In understanding violence as being communicative, the process of radicalization we have just sketched out reveals war or violence, as a representation of antagonism. This is nowhere more visible than in the writings and statements of terrorist groups. In the case of West Germany, we are fortunate in that Ulrike Meinhof, being konkret’s columnist[58], provides us with a wealth of writings from both before and during her underground activity, enabling us to palpably sense the discussion or incentives that ignited her participation. Meinhof’s quest for more influential political communication can be felt in her 1967 article “Napalm and Pudding”[59] in which she applauds the ability of the German kommunes[60] to use alternative protest methods to attract media attention. Thus, as she says, counters “the conspiracy of silence that oppositional activity in the Federal Republic is usually met with.”[61] The following year, her article “Setting Fire to Department Stores” not only marked the beginning of her formal interest in the activities of Andreas Baader and Gudrun Ensslin, but also her support for specific forms of law breaking in the aim of conveying a political message. As she put it: “The law that gets broken when department stores are set on fire is not a law that protects people. It is law that protects property.”[62] Moreover, her discussion on the use of violence is then seen in her article “From Protest to Resistance”, where she claims: “The students are not rehearsing for a rebellion, they are engaging in resistance”, highlighting the fact that “violence, physical violence was deployed”, in response to the attack on Rudi Dutschke.[63] The final step of this radicalization, embracing the practices tentatively examined here, can be found in her later statements, such as the following one released while she was imprisoned in 1974: “we delight in the death of every cop who gets killed or has ever been killed, and anyone in prison who has tricked and killed the pigs is our brother, sister, comrade, friend – one of us.”[64] This language effectively removes any conceptual space between the terrorist group and the rest of society, the us and them. This use of language is not unique to the RAF. It presents conflict as a situation of war by employing a language characterized “not only by military vocabulary but by structures of conflict.”[65]

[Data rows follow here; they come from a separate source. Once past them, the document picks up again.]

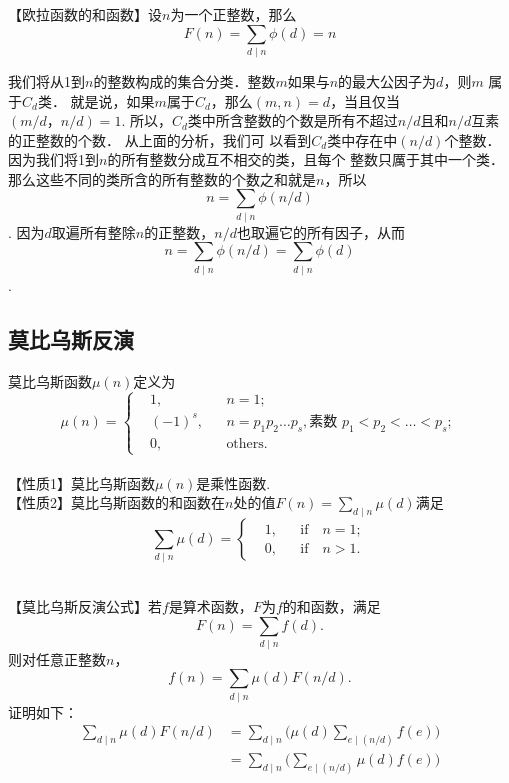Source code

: \clearpage
    【欧拉函数的和函数】设$n$为一个正整数，那么\[F(n) = \sum_{d\mid n}\phi(d)=n\]

    我们将从1到$n$的整数构成的集合分类．整数$m$如果与$n$的最大公因子为$d$，则$m$
    属于$C_d$类． 就是说，如果$m$属于$C_d$，那么$(m,n)=d$，当且仅当$(m/d，n/d)=1$.
    所以，$C_d$类中所含整数的个数是所有不超过$n/d$且和$n/d$互素的正整数的个数． 从上面的分析，我们可
    以看到$C_d$类中存在中$(n/d)$个整数．因为我们将1到$n$的所有整数分成互不相交的类，且每个
    整数只厲于其中一个类． 那么这些不同的类所含的所有整数的个数之和就是$n$，所以
    \[n = \sum_{d\mid n}\phi(n/d)\].
    因为$d$取遍所有整除$n$的正整数，$n/d$也取遍它的所有因子，从而
    \[n = \sum_{d\mid n}\phi(n/d)= \sum_{d\mid n}\phi(d)\].

    \subsection{莫比乌斯反演}
        莫比乌斯函数$\mu(n)$定义为
        \[\mu(n)=
        \left\{\begin{aligned}
            &1,&& n=1; \\
            &(-1)^s, &&n=p_1p_2\ldots p_s,\text{素数 }p_1<p_2<\ldots <p_s;\\
            &0, && \text{others}.
        \end{aligned}\right.
        \]\\
\vspace{2em}
        【性质1】莫比乌斯函数$\mu(n)$是乘性函数.\\
\vspace{2em}
        【性质2】莫比乌斯函数的和函数在$n$处的值$F(n)=\sum \limits_{d\mid n} \mu(d)$满足
        \[
            \sum \limits_{d\mid n} \mu(d)=
            \left\{\begin{aligned}
                &1,&& \text{if}\quad n=1; \\
                &0, && \text{if}\quad n>1.
            \end{aligned}\right.
        \]\\
        \vspace{3em}

        【莫比乌斯反演公式】若$f$是算术函数，$F$为$f$的和函数，满足
        \[F(n) = \sum_{d\mid n}f(d).\]
        则对任意正整数$n$，
        \[f(n) = \sum_{d\mid n}\mu(d)F(n/d).\]
        证明如下：
        \[
            \begin{aligned} 
                \sum_{d\mid n}\mu(d)F(n/d)&=\sum_{d\mid n}\biggl(\mu(d)\sum_{e\mid (n/d)}f(e)\biggr)\\
                                          &=\sum_{d\mid n}\biggl(\sum_{e\mid (n/d)}\mu(d)f(e)\biggr)\\
            \end{aligned}            
        \]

Within ETA, the theoretical input of the tercermundistas, like Federico Krutwig, had a similar effect[66]. Drawing extensively upon the experiences of liberation movements in the third-world, Krutwig introduced concepts such as guerrilla and war of national liberation within ETA’s discourse[67], emphasizing the warring stance adopted by the group. Also at play in this process is Euskera, which, within ETA, replaced “the two main pillars of Basque identity – race and religion”[68]. Language then, as the defining factor of the Basque people, acted as a dividing force. Nowhere is this put more clearly than in Clark’s work:
Language serves the purpose of stimulating conflict by sharpening the divisions between the combatants. Language serves to perpetuate struggle by transmitting the conflict from one generation to another.[69]
Language has, thus, gone hand in hand with the warring discourse adopted by ETA to explain its use of violence: “radical Basque nationalists have created an explanatory world-view with a great interpretive extension.”[70] In these ways, both ETA and the RAF have adopted discourses that seek to highlight the legitimacy of their recourse to violence[71] in a state of accrued conflict of which they liken to war.

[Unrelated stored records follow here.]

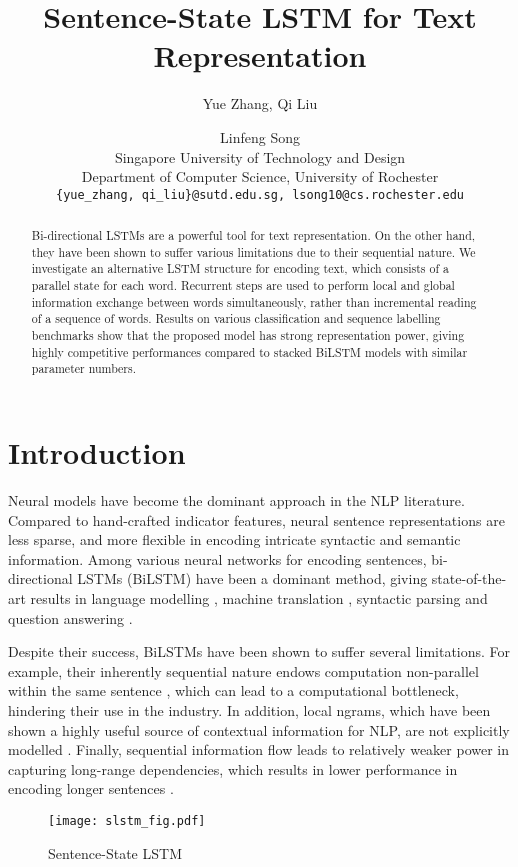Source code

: \documentclass[11pt,a4paper]{article}
\title{Sentence-State LSTM for Text Representation}
\author{Yue Zhang, Qi Liu \and Linfeng Song \\
  Singapore University of Technology and Design \\
  Department of Computer Science, University of Rochester \\
  {\tt \{yue\_zhang, qi\_liu\}@sutd.edu.sg, lsong10@cs.rochester.edu} \\ }
\date{}
\begin{document}
\maketitle
\begin{abstract}
Bi-directional LSTMs are a powerful tool for text representation. 
On the other hand, they have been shown to suffer various limitations due to their sequential nature. 
We investigate an alternative LSTM structure for encoding text, which consists of a parallel state for each word. Recurrent steps are used to perform local and global information exchange between words simultaneously, rather than incremental reading of a sequence of words. 
Results on various classification and sequence labelling benchmarks show that the proposed model has strong representation power, giving highly competitive performances compared to stacked BiLSTM models with similar parameter numbers.
\end{abstract}


\section{Introduction}
Neural models have become the dominant approach in the NLP literature.
Compared to hand-crafted indicator features, neural sentence representations are less sparse, and more flexible in encoding intricate syntactic and semantic information. 
Among various neural networks for encoding sentences, bi-directional LSTMs (BiLSTM) \cite{hochreiter1997long} have been a dominant method, giving state-of-the-art results in language modelling \cite{sundermeyer2012lstm}, machine translation \cite{bahdanau2014neural}, syntactic parsing \cite{dozat2016deep} and question answering \cite{tan2015lstm}. 


Despite their success, BiLSTMs have been shown to suffer several limitations. 
For example, their inherently sequential nature endows computation non-parallel within the same sentence \cite{vaswani2017attention}, which can lead to a computational bottleneck, hindering their use in the industry.
In addition, local ngrams, which have been shown a highly useful source of contextual information for NLP, are not explicitly modelled  \cite{wang2016combination}. 
Finally, sequential information flow leads to relatively weaker power in capturing long-range dependencies, which results in lower performance in encoding longer sentences \cite{koehn2017six}.

\begin{figure}[t]
\centering	
\texttt{[image: slstm\_fig.pdf]}
\caption{Sentence-State LSTM}
\label{fig:mlstm}
\end{figure}
\end{document}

The antimouvement’s third dimension, totality, asserts that the antimouvement no longer aims to alter a given status quo, but instead entirely topples the existing system in favour of an ideal – for example, Wieviorka speaks of “basculer dans un au-delà […] plus ou moins élaborée”[72][73]. This is accompanied by a resurgence of myths associated with this ideal[74]. Many revolutionary theorists have called for the complete alteration of the status quo. We will focus here on Franz Fanon, as he was highly influential for both terrorist groups.
Within ETA, Fanon’s works greatly inspired the tercermundistas[75], and the RAF, in light of its supposed anti-imperialist support for a variety of third world states[76], also drew extensively on his work[77]. In effect, Fanon’s revolutionary framework is entirely consistent with the principle of totality. Fanon says:
l’acteur contestataire entend non pas développer son combat à l’intérieur d’une relation avec un adversaire, mais s’en séparer, lorsque la figure de l’adversaire laisse la place à celle de l’ennemi, alors, la violence peut définir une dimension incontournable de l’action.”[78][79]

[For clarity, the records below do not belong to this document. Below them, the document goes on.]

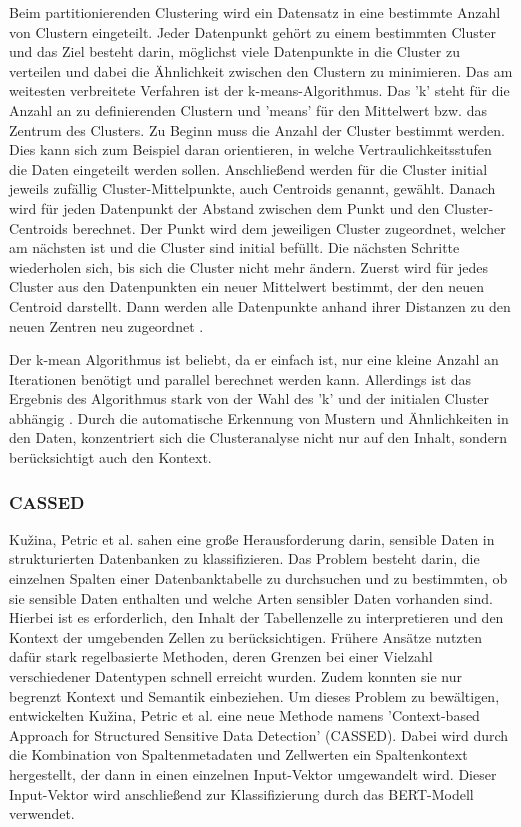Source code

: Beim partitionierenden Clustering wird ein Datensatz in eine bestimmte Anzahl von Clustern eingeteilt. Jeder Datenpunkt gehört zu einem bestimmten Cluster und das Ziel besteht darin, möglichst viele Datenpunkte in die Cluster zu verteilen und dabei die Ähnlichkeit zwischen den Clustern zu minimieren. Das am weitesten verbreitete Verfahren ist der k-means-Algorithmus. Das 'k' steht für die Anzahl an zu definierenden Clustern und 'means' für den Mittelwert bzw. das Zentrum des Clusters. Zu Beginn muss die Anzahl der Cluster bestimmt werden. Dies kann sich zum Beispiel daran orientieren, in welche Vertraulichkeitsstufen die Daten eingeteilt werden sollen. Anschließend werden für die Cluster initial jeweils zufällig Cluster-Mittelpunkte, auch Centroids genannt, gewählt. Danach wird für jeden Datenpunkt der Abstand zwischen dem Punkt und den Cluster-Centroids berechnet. Der Punkt wird dem jeweiligen Cluster zugeordnet, welcher am nächsten ist und die Cluster sind initial befüllt. Die nächsten Schritte wiederholen sich, bis sich die Cluster nicht mehr ändern. Zuerst wird für jedes Cluster aus den Datenpunkten ein neuer Mittelwert bestimmt, der den neuen Centroid darstellt. Dann werden alle Datenpunkte anhand ihrer Distanzen zu den neuen Zentren neu zugeordnet \cite{Suyal.2014}.

Der k-mean Algorithmus ist beliebt, da er einfach ist, nur eine kleine Anzahl an Iterationen benötigt und parallel berechnet werden kann. Allerdings ist das Ergebnis des Algorithmus stark von der Wahl des 'k' und der initialen Cluster abhängig \cite{Suyal.2014}.
Durch die automatische Erkennung von Mustern und Ähnlichkeiten in den Daten, konzentriert sich die Clusteranalyse nicht nur auf den Inhalt, sondern berücksichtigt auch den Kontext.

\subsubsection{CASSED}
Kužina, Petric et al. \cite{Kuzina.2023} sahen eine große Herausforderung darin, sensible Daten in strukturierten Datenbanken zu klassifizieren. Das Problem besteht darin, die einzelnen Spalten einer Datenbanktabelle zu durchsuchen und zu bestimmten, ob sie sensible Daten enthalten und welche Arten sensibler Daten vorhanden sind. Hierbei ist es erforderlich, den Inhalt der Tabellenzelle zu interpretieren und den Kontext der umgebenden Zellen zu berücksichtigen. Frühere Ansätze nutzten dafür stark regelbasierte Methoden, deren Grenzen bei einer Vielzahl verschiedener Datentypen schnell erreicht wurden. Zudem konnten sie nur begrenzt Kontext und Semantik einbeziehen. Um dieses Problem zu bewältigen, entwickelten
Kužina, Petric et al. \cite{Kuzina.2023} eine neue Methode namens 'Context-based Approach for Structured Sensitive Data Detection' (CASSED). Dabei wird durch die Kombination von Spaltenmetadaten und Zellwerten ein Spaltenkontext hergestellt, der dann in einen einzelnen Input-Vektor umgewandelt wird. Dieser Input-Vektor wird anschließend zur Klassifizierung durch das BERT-Modell verwendet.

Fanon’s work, therefore, ties in well with the view of violence as being necessary and justified: the original violence is that delivered by the oppressor, giving way to that of the liberation movement[80]. This group, as we have already claimed, does not seek reform, but rather a complete break with its position as a subject[81]. As Sartre puts it in the preface of Fanon’s The Wretched of the Earth:
The rebel’s weapon is the proof of his humanity. For in the first days of the revolt you must kill: to shoot down a European is to kill two birds with one stone, to destroy an oppressor and the man he oppresses at the same time; the survivor, for the first time, feels a national soil under his foot.[82]
Other than capturing perfectly the drives we have mentioned so far, Fanon also provides a new interpretation of the role of violence, which Sartre touches upon, in that violence becomes a discursive process of self-liberation and affirmation. One’s identity becomes ultimately linked to the use of violence. Taken within the colonial context from which these groups viewed themselves to be part of, Fanon’s theory provides a firm base on which to build violent liberation movements pushing for a complete break with the status quo. In the case of ETA, Franco’s regime provided such an intense degree of repression, so as to ensure not only a sense of alienation but also the view of violence as being legitimate[83]. As for West Germany, the degree of police brutality[84] conjured, for many, the memories of the not-so-distant third Reich.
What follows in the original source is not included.